画商ヘンドリック・ファン・アイレンビュルフの家で、ヘンドリックの親戚の娘で当時20歳だったサスキアと出会ったとされるレンブラント。
サスキアは、地方都市の市長を務めたことのある父の死を機にアムステルダムに出てきていた。
若干内気ながらも、教養高く華やかな雰囲気をもつサスキア、ふたりは瞬く間に恋に落ちたとされる。
1634年夏、幾つかの障害を乗り越え、彼女の故郷フリースラントで結婚式を挙げた。
この結婚は、ライデンのアウデ・ライン(古いライン川)畔に風車を所有する粉屋の息子にとって、社会的な地位を上げる役目も果たしたようだ。
そのサスキアとの愛に包まれた日々も長く続かなかった。
一子、二子を失い、三子ティトゥスの出産後、床についてしまったサスキアは42年の初夏、30歳の若さでこの世を去る。
この辺りを境に、レンブラントの華々しい画業に陰りが見え始める。
サスキアとの10年足らずだが満たされた暮らしの中で、愛する妻をモデルに数々の傑作を描いている。
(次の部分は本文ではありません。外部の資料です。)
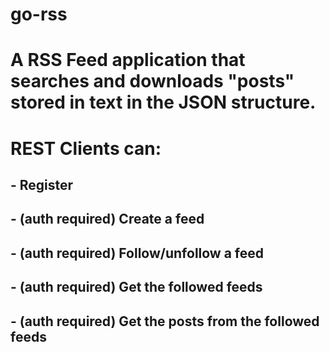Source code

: # go-rss

# A RSS Feed application that searches and downloads "posts" stored in text in the JSON structure. 
# REST Clients can:
## - Register
## - (auth required) Create a feed
## - (auth required) Follow/unfollow a feed
## - (auth required) Get the followed feeds
## - (auth required) Get the posts from the followed feeds
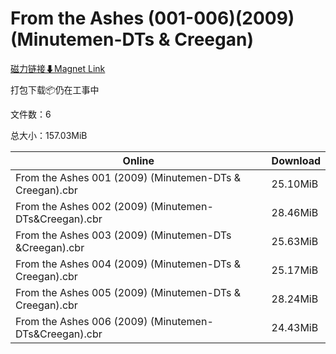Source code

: # From the Ashes (001-006)(2009)(Minutemen-DTs & Creegan)

[磁力链接⬇Magnet Link](magnet:?xt=urn:btih:3e4e0d59f7e732774d419a3286b91ca7740990df&dn=From%20the%20Ashes%20%28001-006%29%282009%29%28Minutemen-DTs%20%26%20Creegan%29)

打包下载📦仍在工事中

文件数：6

总大小：157.03MiB

Online | Download
--- | ---
From the Ashes 001 (2009) (Minutemen-DTs & Creegan).cbr | 25.10MiB
From the Ashes 002 (2009) (Minutemen-DTs&Creegan).cbr | 28.46MiB
From the Ashes 003 (2009) (Minutemen-DTs &Creegan).cbr | 25.63MiB
From the Ashes 004 (2009) (Minutemen-DTs & Creegan).cbr | 25.17MiB
From the Ashes 005 (2009) (Minutemen-DTs & Creegan).cbr | 28.24MiB
From the Ashes 006 (2009) (Minutemen-DTs&Creegan).cbr | 24.43MiB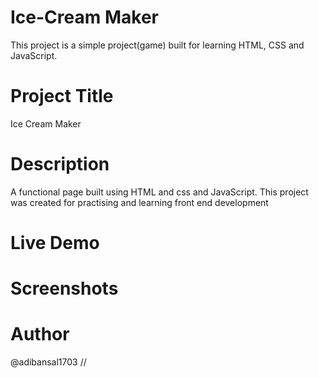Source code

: # Ice-Cream Maker
This project is a simple project(game) built for learning HTML, CSS and JavaScript.  
# Project Title 
Ice Cream Maker 
# Description 
A functional page built using HTML and css and JavaScript. This project was created for practising and learning front end development 
# Live Demo

# Screenshots

# Author 
@adibansal1703 //

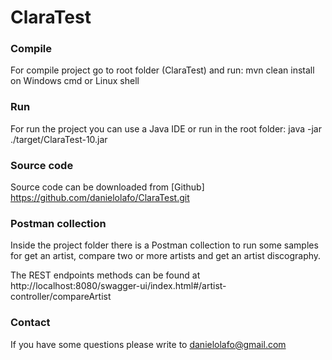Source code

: # ClaraTest

### Compile
For compile project go to root folder (ClaraTest) and run: mvn clean install on Windows cmd or Linux shell

### Run
For run the project you can use a Java IDE or run in the root folder: java -jar ./target/ClaraTest-10.jar

### Source code
Source code can be downloaded from [Github] <https://github.com/danielolafo/ClaraTest.git>

### Postman collection
Inside the project folder there is a Postman collection to run some samples for get an artist, compare two or more artists and get an artist discography.

The REST endpoints methods can be found at http://localhost:8080/swagger-ui/index.html#/artist-controller/compareArtist

### Contact
If you have some questions please write to danielolafo@gmail.com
そのひとつである 「フローラに扮したサスキア」(上)は、レンブラントにとって黄金時代(1632 ‐ 42年)と呼ばれる35年、つまり、結婚の翌年に描かれたとされている。
この絵は当初、旧約聖書の聖女ユディトが描かれ、その制作途中で花と美の女神フローラへと変更されたことが判明しているらしい。
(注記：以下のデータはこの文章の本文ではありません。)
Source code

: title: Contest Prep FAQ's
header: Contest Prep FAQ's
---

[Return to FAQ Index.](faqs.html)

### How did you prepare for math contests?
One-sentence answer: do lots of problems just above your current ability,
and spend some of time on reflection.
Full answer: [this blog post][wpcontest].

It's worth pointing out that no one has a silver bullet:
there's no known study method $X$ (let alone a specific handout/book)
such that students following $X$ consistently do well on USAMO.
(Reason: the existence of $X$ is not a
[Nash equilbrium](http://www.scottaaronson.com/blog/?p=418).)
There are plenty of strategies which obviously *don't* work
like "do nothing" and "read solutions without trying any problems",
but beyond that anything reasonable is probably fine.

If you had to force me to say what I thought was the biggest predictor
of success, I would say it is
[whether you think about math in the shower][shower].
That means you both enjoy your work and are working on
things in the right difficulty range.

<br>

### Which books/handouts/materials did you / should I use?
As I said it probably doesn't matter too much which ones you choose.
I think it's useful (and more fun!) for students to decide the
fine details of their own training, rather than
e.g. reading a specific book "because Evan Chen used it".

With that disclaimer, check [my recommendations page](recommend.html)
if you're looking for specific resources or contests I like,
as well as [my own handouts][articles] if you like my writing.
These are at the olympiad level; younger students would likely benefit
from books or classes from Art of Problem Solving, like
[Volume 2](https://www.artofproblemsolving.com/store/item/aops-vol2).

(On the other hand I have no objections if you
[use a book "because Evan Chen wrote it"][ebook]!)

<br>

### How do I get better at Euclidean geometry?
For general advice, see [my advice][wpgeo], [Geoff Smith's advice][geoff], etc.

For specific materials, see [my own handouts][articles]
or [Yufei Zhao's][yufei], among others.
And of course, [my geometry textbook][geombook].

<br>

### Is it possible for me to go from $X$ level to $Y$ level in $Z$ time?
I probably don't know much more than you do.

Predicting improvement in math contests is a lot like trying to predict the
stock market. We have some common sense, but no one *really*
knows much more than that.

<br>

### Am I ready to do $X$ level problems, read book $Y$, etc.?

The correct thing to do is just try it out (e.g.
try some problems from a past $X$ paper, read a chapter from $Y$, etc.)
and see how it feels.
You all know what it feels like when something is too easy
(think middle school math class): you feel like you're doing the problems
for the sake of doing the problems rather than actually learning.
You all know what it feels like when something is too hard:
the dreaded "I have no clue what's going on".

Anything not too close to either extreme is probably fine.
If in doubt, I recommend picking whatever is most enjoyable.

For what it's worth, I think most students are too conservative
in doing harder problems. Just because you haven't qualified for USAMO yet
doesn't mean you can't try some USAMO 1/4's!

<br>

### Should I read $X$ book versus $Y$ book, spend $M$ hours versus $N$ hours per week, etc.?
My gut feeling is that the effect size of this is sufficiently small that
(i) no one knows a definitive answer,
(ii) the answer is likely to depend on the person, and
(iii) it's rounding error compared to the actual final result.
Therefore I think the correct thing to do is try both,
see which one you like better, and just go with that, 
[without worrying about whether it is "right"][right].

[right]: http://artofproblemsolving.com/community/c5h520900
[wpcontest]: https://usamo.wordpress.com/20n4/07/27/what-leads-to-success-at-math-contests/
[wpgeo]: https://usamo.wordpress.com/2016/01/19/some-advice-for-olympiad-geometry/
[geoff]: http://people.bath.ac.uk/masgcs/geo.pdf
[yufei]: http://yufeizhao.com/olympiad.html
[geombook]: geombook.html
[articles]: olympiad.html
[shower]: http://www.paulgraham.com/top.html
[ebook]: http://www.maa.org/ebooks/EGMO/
ちなみにフローラとは、ローマ神話に登場するの花と豊穣と春の女神。
ユディトは、以前に小ブログでも取り上げた記憶があるが、ベトリアの町を包囲したアッシリアの将軍ホロフェルネスの陣をヘブライ人の美しい寡婦ユディトが訪ね誘惑する。
ホロフェルネスが酔いつぶれたのを見計らったところで首を刎ね、ヘブライ人は敵を打ち破ったという。
余談だが、バロックの鬼才カラヴァッジョ(1573-1610/イタリア)。
人間が持っている暴力性と残虐性は、女性と雖も例外ではないということを、「<ホロフェルネスの首を斬るユディト>」(ローマ国立美術館蔵)で、劇的なまでリアルに表現している。
話を戻して、なるほど本作、右手に剣らしき杖、左手に花を持ち微かに笑みを浮かべ画家を見詰めるサスキア、圧倒する存在感を漂わせている。
彼はこの作品の前年、本作のヴァリアント・異同作品 「春の女神フローラに扮したサスキア」(下/1634年/125×101cm/エルミタージュ美術館蔵)を描いている。